Ellenora was a large young woman of more brawn than tissue; she had style and decision, though little amiability. Ugly she was; yet, after the bloom of her ugliness wore off, you admired perforce the full iron-colored eyes alive with power, and wondered why nature in dowering her with a big brain had not made for her a more refined mouth. The upper part of her face was often illuminated; the lower narrowly escaped coarseness; and a head of rusty red hair gave a total impression of strenuous brilliancy, of keen abiding vitality. A self-willed New York girl who had never undergone the chastening influence of discipline or rigorously ordered study—she averred that it would attenuate the individuality of her style; avowedly despising the classics, she was a modern of moderns in her tastes.
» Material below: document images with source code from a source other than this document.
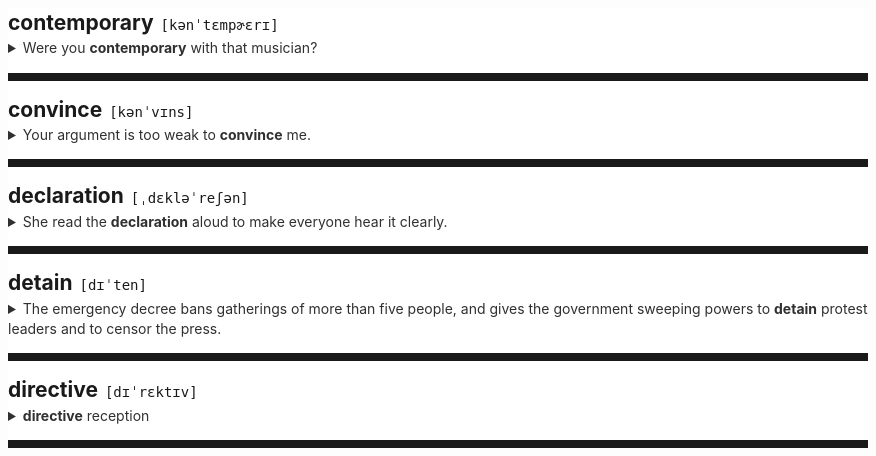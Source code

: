 
<div style="display: flex;align-items: baseline;">
    <h2 style="margin-bottom: 0;margin-top: 0">contemporary</h2>
    <p style="padding:0 .5em; margin: 0;font-family: monospace;">[kənˈtɛmpɚɛrɪ]</p>
    <p class="interpretation_35565" style="display:none ;padding:0 .5em; margin: 0; white-space: nowrap;overflow: hidden;text-overflow: ellipsis;">adj. 现代的；当代的；同时代的
n. 同代人；同辈人；同龄人</p>
</div>
<details class="details_35565"><summary style="color: #303030;">Were you <strong>contemporary</strong> with that musician?</summary></details>
<hr style="padding-bottom: 0.5em;" />


<div style="display: flex;align-items: baseline;">
    <h2 style="margin-bottom: 0;margin-top: 0">convince</h2>
    <p style="padding:0 .5em; margin: 0;font-family: monospace;">[kənˈvɪns]</p>
    <p class="interpretation_35565" style="display:none ;padding:0 .5em; margin: 0; white-space: nowrap;overflow: hidden;text-overflow: ellipsis;">v. 说服；使确信</p>
</div>
<details class="details_35565"><summary style="color: #303030;">Your argument is too weak to <strong>convince</strong> me.</summary></details>
<hr style="padding-bottom: 0.5em;" />


<div style="display: flex;align-items: baseline;">
    <h2 style="margin-bottom: 0;margin-top: 0">declaration</h2>
    <p style="padding:0 .5em; margin: 0;font-family: monospace;">[ˌdɛkləˈreʃən]</p>
    <p class="interpretation_35565" style="display:none ;padding:0 .5em; margin: 0; white-space: nowrap;overflow: hidden;text-overflow: ellipsis;">n. 宣言；宣告；声明</p>
</div>
<details class="details_35565"><summary style="color: #303030;">She read the <strong>declaration</strong> aloud to make everyone hear it clearly.</summary></details>
<hr style="padding-bottom: 0.5em;" />


<div style="display: flex;align-items: baseline;">
    <h2 style="margin-bottom: 0;margin-top: 0">detain</h2>
    <p style="padding:0 .5em; margin: 0;font-family: monospace;">[dɪˈten]</p>
    <p class="interpretation_35565" style="display:none ;padding:0 .5em; margin: 0; white-space: nowrap;overflow: hidden;text-overflow: ellipsis;">v. 扣留；拘押；耽搁</p>
</div>
<details class="details_35565"><summary style="color: #303030;">The emergency decree bans gatherings of more than five people, and gives the government sweeping powers to <strong>detain</strong> protest leaders and to censor the press.</summary></details>
<hr style="padding-bottom: 0.5em;" />


<div style="display: flex;align-items: baseline;">
    <h2 style="margin-bottom: 0;margin-top: 0">directive</h2>
    <p style="padding:0 .5em; margin: 0;font-family: monospace;">[dɪˈrɛktɪv]</p>
    <p class="interpretation_35565" style="display:none ;padding:0 .5em; margin: 0; white-space: nowrap;overflow: hidden;text-overflow: ellipsis;">n. 指令
adj. 指示性的；指向（定向）式的</p>
</div>
<details class="details_35565"><summary style="color: #303030;"><strong>directive</strong> reception</summary></details>
<hr style="padding-bottom: 0.5em;" />
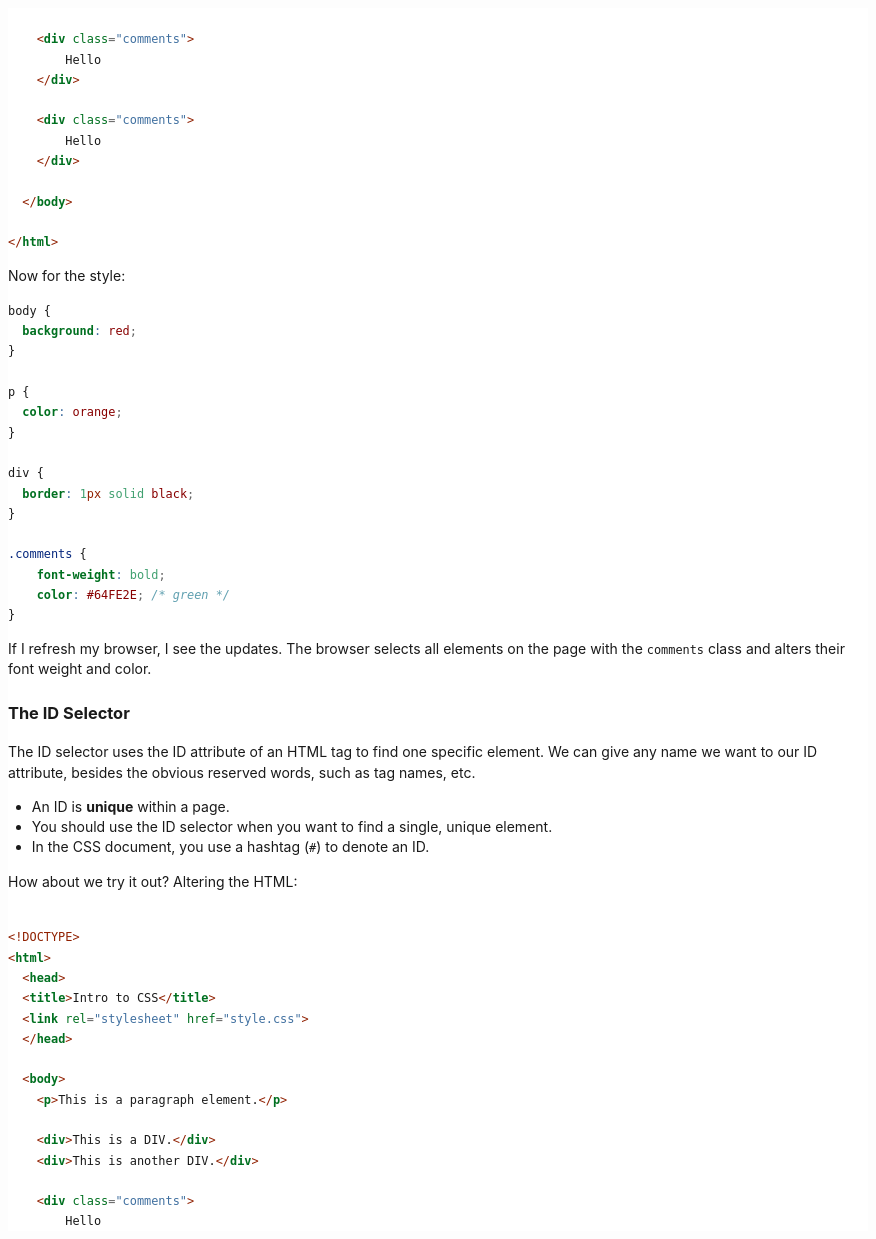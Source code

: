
 ```html

    <div class="comments">
    	Hello
    </div>

    <div class="comments">
    	Hello
    </div>

  </body>

</html>
```

Now for the style:

```css
body {
  background: red;
}

p {
  color: orange;
}

div {
  border: 1px solid black;
}

.comments {
	font-weight: bold;
	color: #64FE2E; /* green */
}
```

If I refresh my browser, I see the updates. The browser selects all elements on the page with the `comments` class and alters their font weight and color.

### The ID Selector

The ID selector uses the ID attribute of an HTML tag to find one specific element. We can give any name we want to our ID attribute, besides the obvious reserved words, such as tag names, etc.

- An ID is **unique** within a page.
- You should use the ID selector when you want to find a single, unique element.
- In the CSS document, you use a hashtag (`#`) to denote an ID.

How about we try it out? Altering the HTML:

```html

<!DOCTYPE>
<html>
  <head>
  <title>Intro to CSS</title>
  <link rel="stylesheet" href="style.css">
  </head>

  <body>
    <p>This is a paragraph element.</p>

    <div>This is a DIV.</div>
    <div>This is another DIV.</div>

    <div class="comments">
    	Hello
```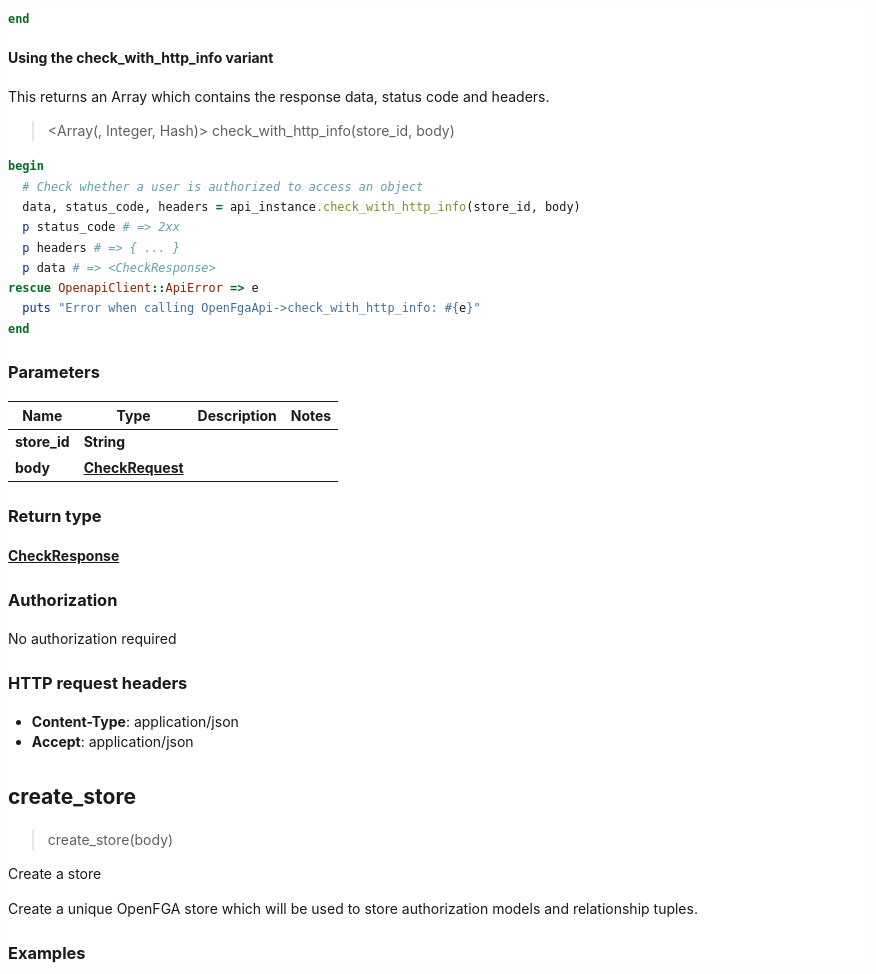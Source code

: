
 ```ruby
end
```

#### Using the check_with_http_info variant

This returns an Array which contains the response data, status code and headers.

> <Array(<CheckResponse>, Integer, Hash)> check_with_http_info(store_id, body)

```ruby
begin
  # Check whether a user is authorized to access an object
  data, status_code, headers = api_instance.check_with_http_info(store_id, body)
  p status_code # => 2xx
  p headers # => { ... }
  p data # => <CheckResponse>
rescue OpenapiClient::ApiError => e
  puts "Error when calling OpenFgaApi->check_with_http_info: #{e}"
end
```

### Parameters

| Name | Type | Description | Notes |
| ---- | ---- | ----------- | ----- |
| **store_id** | **String** |  |  |
| **body** | [**CheckRequest**](CheckRequest.md) |  |  |

### Return type

[**CheckResponse**](CheckResponse.md)

### Authorization

No authorization required

### HTTP request headers

- **Content-Type**: application/json
- **Accept**: application/json


## create_store

> <CreateStoreResponse> create_store(body)

Create a store

Create a unique OpenFGA store which will be used to store authorization models and relationship tuples.

### Examples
She had nerves rather than heart, but did not approve of revealing her vagaries in diary form. Adoring Guy de Maupassant, she heartily disliked Marie Bashkirtseff. The Frenchman's almost Greek-like fashion of regarding life in profile, his etching of its silver-tipped angles, made an irresistible appeal to her; and she vainly endeavored to catch his crisp, restrained style, his masterly sense of form. In the secrecy of her study she read Ouida and asked herself why this woman had not gone farther, and won first honors in the race. Her favorite heroines were Ibsen's Nora, Rebecca and Hedda. Then, bitten by the emancipation craze, she was fast developing into one of the "shrieking sisterhood" when Arthur Vibert came from Berlin.
A Frenchman has said that the moment a woman occupies her thoughts with a man, art ceases for her. The night Ellenora Bishop met the young pianist in my atelier, I saw that she was interested. Arthur came to me with letters from several German critics. I liked the slender, blue-eyed young fellow who was not a day over twenty-one. His was a true American type tempered by Continental culture. Oval-faced, fair-haired, of a rather dreamy disposition and with a certain austerity of manner, he was the fastidious puritan—a puritan expanded by artistic influences. Strangely enough he had temperament, and set to music Heine and Verlaine. A genuine talent, I felt assured, and congratulated myself on my new discovery; I was fond of finding lions, and my Sunday evenings were seldom without some specimen that roared, if somewhat gently, yet audibly enough, for my visitors. When Arthur Vibert was introduced to Ellenora Bishop, I recognized the immediate impact of the girl's brusque personality upon his sensitized nature.